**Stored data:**
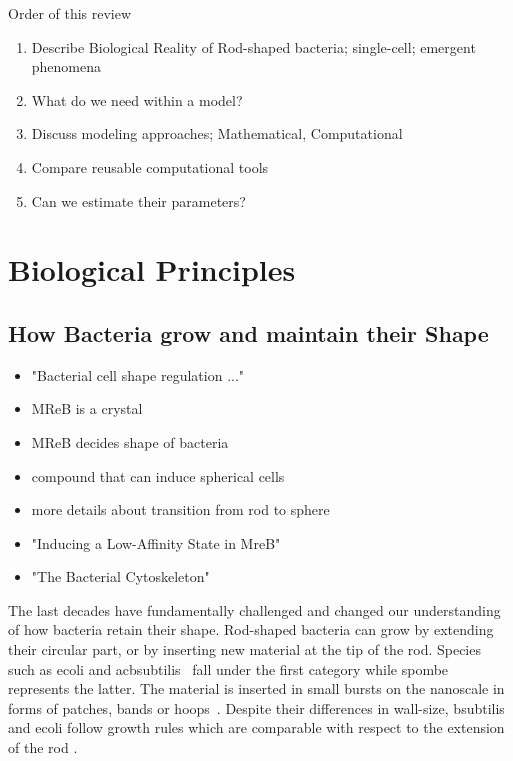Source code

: \documentclass{article}
\begin{document}
Order of this review
\begin{enumerate}
    \item Describe Biological Reality of Rod-shaped bacteria; single-cell; emergent phenomena
    \item What do we need within a model?
    \item Discuss modeling approaches; Mathematical, Computational
    \item Compare reusable computational tools
    \item Can we estimate their parameters?
\end{enumerate}

\section{Biological Principles}
\subsection{How Bacteria grow and maintain their Shape}

\begin{itemize}
    \item \cite{Lleo1990} "Bacterial cell shape regulation ..."
    \item \cite{Gitai2005} MReB is a crystal
    \item \cite{Bratton2018} MReB decides shape of bacteria
    \item \cite{IWAI2002} compound that can induce spherical cells
    \item \cite{Karczmarek2007} more details about transition from rod to sphere
    \item \cite{Bean2009} "Inducing a Low-Affinity State in MreB"
    \item \cite{Ausmees2003} "The Bacterial Cytoskeleton"
\end{itemize}

The last decades have fundamentally challenged and changed our understanding of how bacteria retain
their shape.
Rod-shaped bacteria can grow by extending their circular part, or by inserting new material
at the tip of the rod.
Species such as \ac{ecoli} and ac{bsubtilis}~\cite{Errington2020} fall under the first category
while \ac{spombe} represents the latter.
The material is inserted in small bursts on the nanoscale in forms of patches, bands or
hoops~\cite{DePedro2003}.
Despite their differences in wall-size, \ac{bsubtilis} and \ac{ecoli} follow growth rules which are
comparable with respect to the extension of the rod \cite{Chang2014}.
\end{document}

**Assignment:** Find each line in the data above with the word "Bacterial", then copy it.

**Solution:**
    \item \cite{Lleo1990} "Bacterial cell shape regulation ..."
    \item \cite{Ausmees2003} "The Bacterial Cytoskeleton"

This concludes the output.